Cybersecurity in financial services: Emerging trends and challenges

The 2017 data breach at Equifax shook the American and global market to its core. With more than 143 million consumers affected, the world once again was acutely aware of its digital vulnerabilities.

Matters went from bad to worse, as incidents like the WannaCry and Petya ransomware further exposed the direct financial threats posed by cyber-attacks. These were just a couple of the many tens of thousands of cyber-attacks last year that emphasize the urgency for better cybersecurity in financial firms.

According to the Global Banking and Finance Review, attacks such as these have caused nearly USD 360 billion per year in losses for each of the last three years. It is no surprise then that the global investment in cybersecurity has continued to grow. According to Netscribes research, the overall cybersecurity market size is expected to experience a 12% CAGR rise over the 2017-2022 period and is projected to reach USD 125 billion by 2025.

The revenue contribution of the financial services segment to cybersecurity during the same period is also expected to grow by 9.8%, going from USD 24.08 billion in 2017 to USD 38.81 billion in 2022.

financial service contribution to cybersecurity

For a complete report on the global cybersecurity market; its applications and opportunities in the financial services industry, contact info@netscribes.com.

A significant impetus to invest in cybersecurity is largely rooted in the financial services industry ’s increased dependence and adoption of digital technologies over the last couple of decades. With an unprecedented rise in digitization in the financial market, such as mobile banking, smartphone apps, online banking, investment trading and other services, the threats have only increased. This has led to the market being more cautious and justifiably paranoid with regards to cybersecurity.

AI for better monitoring and prevention: The current and ongoing trend in financial cybersecurity has been to employ artificial intelligence (AI) technologies as a means to tackle emerging threats and mitigate ongoing hostile attacks. But as the scale and intensity of attacks become more empowered with new techniques and tools, the need to get ahead of the curve becomes a critical pathway to success.

With AI-based defensive threat assessment systems, financial companies are hoping that they will be able to establish better security measures by significantly reducing human effort. By ingesting and analyzing vast quantities of data, organizations believe that they can identify and address digital threats more quickly, and prevent them before they are even activated.

Defining strategic policies to tackle cyber threat: The organizational approach towards cyber security is also growing more comprehensive, with humans taking a center stage in defining strategy and policy from a new strategic perspective. By building teams that comprise of bankers, payment specialists, data scientists, cybersecurity specialists, and other stakeholders, financial institutions are working towards building stronger systems to withstand exploitation and resist cyber-attacks.

Banking industries, who consistently face cyber-attacks, are starting new training processes for their staff to ensure that they do not fall for online or offline threats.
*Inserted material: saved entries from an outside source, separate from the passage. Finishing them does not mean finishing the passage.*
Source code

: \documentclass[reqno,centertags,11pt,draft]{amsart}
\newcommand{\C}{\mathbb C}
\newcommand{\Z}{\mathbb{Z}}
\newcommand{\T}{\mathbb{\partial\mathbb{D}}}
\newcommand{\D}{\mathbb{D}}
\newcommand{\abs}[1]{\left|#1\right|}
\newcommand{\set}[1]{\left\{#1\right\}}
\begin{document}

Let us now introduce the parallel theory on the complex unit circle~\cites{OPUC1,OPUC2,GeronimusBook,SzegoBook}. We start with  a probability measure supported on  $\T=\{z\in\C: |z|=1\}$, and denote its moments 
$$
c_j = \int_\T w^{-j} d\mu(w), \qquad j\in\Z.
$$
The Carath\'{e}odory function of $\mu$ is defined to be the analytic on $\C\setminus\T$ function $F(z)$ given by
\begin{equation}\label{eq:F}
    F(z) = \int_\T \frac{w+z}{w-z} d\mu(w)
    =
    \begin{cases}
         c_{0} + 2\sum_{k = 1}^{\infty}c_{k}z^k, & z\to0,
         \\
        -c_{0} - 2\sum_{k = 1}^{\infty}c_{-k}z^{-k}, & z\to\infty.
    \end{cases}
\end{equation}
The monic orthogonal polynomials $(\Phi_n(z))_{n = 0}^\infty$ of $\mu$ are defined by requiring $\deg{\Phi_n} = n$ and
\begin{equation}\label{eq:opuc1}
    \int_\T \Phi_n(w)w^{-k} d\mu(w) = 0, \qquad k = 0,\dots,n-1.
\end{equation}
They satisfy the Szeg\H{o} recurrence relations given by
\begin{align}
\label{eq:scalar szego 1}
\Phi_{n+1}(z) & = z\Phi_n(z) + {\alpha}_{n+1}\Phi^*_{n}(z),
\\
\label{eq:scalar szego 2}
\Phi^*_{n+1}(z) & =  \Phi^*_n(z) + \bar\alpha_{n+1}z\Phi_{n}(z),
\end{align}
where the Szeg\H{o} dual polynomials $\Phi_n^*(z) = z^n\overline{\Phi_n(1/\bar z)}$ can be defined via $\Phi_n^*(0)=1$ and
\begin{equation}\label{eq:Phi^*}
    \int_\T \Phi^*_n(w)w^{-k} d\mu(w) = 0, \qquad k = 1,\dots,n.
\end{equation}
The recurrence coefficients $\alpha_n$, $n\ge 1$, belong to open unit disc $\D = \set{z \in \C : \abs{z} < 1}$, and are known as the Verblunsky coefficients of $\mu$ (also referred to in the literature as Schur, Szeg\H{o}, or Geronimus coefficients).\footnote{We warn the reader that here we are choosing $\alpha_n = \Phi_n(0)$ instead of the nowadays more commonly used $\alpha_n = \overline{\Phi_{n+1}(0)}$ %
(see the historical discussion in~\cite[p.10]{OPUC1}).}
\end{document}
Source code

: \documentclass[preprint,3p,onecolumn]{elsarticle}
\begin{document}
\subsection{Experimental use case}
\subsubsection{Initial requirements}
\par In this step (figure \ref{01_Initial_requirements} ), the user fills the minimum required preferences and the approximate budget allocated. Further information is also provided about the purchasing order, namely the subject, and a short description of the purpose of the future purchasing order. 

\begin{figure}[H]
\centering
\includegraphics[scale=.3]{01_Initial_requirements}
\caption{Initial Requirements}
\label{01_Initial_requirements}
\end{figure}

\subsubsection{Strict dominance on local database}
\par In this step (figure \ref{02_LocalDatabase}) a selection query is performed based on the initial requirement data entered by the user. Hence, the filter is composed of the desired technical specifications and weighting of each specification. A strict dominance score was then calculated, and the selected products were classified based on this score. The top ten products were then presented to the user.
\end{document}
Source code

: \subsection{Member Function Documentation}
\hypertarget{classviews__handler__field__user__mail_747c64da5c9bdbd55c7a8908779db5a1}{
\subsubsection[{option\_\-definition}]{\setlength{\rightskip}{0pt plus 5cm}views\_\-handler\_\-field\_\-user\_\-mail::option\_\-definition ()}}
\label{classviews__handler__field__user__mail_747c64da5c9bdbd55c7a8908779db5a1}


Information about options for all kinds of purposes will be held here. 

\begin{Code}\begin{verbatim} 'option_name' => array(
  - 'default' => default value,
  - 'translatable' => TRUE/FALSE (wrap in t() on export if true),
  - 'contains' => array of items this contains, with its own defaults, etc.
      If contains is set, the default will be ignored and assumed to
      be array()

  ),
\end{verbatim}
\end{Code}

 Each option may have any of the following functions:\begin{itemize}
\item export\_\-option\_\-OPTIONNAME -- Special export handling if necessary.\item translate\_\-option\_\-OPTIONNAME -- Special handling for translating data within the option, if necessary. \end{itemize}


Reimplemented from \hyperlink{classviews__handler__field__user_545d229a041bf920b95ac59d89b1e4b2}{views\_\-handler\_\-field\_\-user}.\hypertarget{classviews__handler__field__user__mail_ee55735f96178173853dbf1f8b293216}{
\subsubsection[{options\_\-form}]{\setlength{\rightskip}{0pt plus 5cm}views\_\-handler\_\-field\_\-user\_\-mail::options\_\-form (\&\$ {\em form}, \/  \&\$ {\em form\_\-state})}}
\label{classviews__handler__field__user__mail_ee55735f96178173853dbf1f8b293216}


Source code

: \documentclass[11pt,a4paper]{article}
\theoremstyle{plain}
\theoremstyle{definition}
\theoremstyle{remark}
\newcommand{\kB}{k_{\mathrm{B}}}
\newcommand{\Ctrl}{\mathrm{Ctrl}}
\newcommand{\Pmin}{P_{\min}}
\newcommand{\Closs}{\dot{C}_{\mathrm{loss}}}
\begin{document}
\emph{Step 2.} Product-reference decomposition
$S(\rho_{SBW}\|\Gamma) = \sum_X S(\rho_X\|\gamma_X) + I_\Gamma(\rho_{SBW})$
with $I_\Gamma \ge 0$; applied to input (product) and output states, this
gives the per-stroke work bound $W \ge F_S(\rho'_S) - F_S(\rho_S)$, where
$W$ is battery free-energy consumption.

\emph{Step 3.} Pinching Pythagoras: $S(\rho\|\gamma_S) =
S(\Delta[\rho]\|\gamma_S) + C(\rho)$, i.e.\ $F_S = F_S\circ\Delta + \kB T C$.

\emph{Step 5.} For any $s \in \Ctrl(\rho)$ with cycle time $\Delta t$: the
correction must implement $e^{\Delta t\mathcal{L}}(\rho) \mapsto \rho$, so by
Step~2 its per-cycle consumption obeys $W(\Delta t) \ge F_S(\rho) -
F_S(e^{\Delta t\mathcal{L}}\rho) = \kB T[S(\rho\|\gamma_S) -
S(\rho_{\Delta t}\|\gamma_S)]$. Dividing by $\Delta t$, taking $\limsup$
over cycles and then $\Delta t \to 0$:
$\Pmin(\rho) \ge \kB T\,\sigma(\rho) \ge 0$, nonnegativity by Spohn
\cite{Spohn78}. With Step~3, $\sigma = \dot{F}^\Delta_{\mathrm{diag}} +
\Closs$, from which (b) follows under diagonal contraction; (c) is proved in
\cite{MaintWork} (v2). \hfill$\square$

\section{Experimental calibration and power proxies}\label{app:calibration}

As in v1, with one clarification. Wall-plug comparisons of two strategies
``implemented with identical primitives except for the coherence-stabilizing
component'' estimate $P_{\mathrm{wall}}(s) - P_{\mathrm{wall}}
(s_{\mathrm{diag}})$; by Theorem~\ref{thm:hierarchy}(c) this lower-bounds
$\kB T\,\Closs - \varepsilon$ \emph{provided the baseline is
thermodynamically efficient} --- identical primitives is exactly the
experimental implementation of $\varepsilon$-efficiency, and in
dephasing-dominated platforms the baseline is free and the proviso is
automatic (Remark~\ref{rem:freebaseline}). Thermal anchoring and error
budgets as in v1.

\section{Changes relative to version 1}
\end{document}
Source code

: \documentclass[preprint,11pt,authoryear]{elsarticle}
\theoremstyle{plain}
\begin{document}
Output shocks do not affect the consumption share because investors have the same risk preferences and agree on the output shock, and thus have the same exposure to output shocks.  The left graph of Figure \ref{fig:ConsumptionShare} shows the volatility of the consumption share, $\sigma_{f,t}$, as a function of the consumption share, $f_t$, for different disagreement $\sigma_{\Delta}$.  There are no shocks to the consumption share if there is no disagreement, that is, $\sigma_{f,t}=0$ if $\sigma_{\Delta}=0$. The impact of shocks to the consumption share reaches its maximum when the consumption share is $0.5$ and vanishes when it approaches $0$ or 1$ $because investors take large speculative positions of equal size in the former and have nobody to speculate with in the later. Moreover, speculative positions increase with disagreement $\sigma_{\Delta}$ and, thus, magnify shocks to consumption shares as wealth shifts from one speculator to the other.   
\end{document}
A large part of this effort is also based in automating various routine and repetitive tasks through Robotic Process Automation (RPA), which is expected to not only eliminate the risk of human error but also free up the human effort for other more strategic and innovation based work.

The role of advanced technologies: As the exposure to vulnerability increases with larger networked systems, across users and verticals such as mobile business, IoT, smart cities, broadband, 5G and telecom, the era of ubiquitous connectivity demands to be built on airtight cybersecurity. In this effort, the use of new security technologies such as Blockchain, advanced encryption, and artificial intelligence, among others, all have a large role to play.

As the financial services industry continues to move deeper into digitalization, cyber-attack will assuredly pose a threat to profit, data privacy, brand equity, and customer loyalty. As cyber threats continue to become more sophisticated over time, banking and financial services are already finding themselves in a critical race against time.

Need for continuous investment: With the need to continuously update their cybersecurity products and hire new specialists that can stay ahead of cybercriminals, the need to continuously invest in modernizing cybersecurity technology has become a core business concern. The critical task of innovating continuous upgrades and improvement can pose a significant long-term challenge for cybersecurity providers as well as financial institutions.

Lack of adequate talent: Companies place a significant demand on highly skilled individuals and products, but there is evidence that the lack of skill and unawareness about technology among the common users poses a much higher vulnerability. The lack of training or complete absence of digital literacy is perhaps the largest threat to financial organizations. And while many companies are working overtime to train and upgrade their many millions of human workers for internal security, they have nothing but technology to assist them with their billions of customers.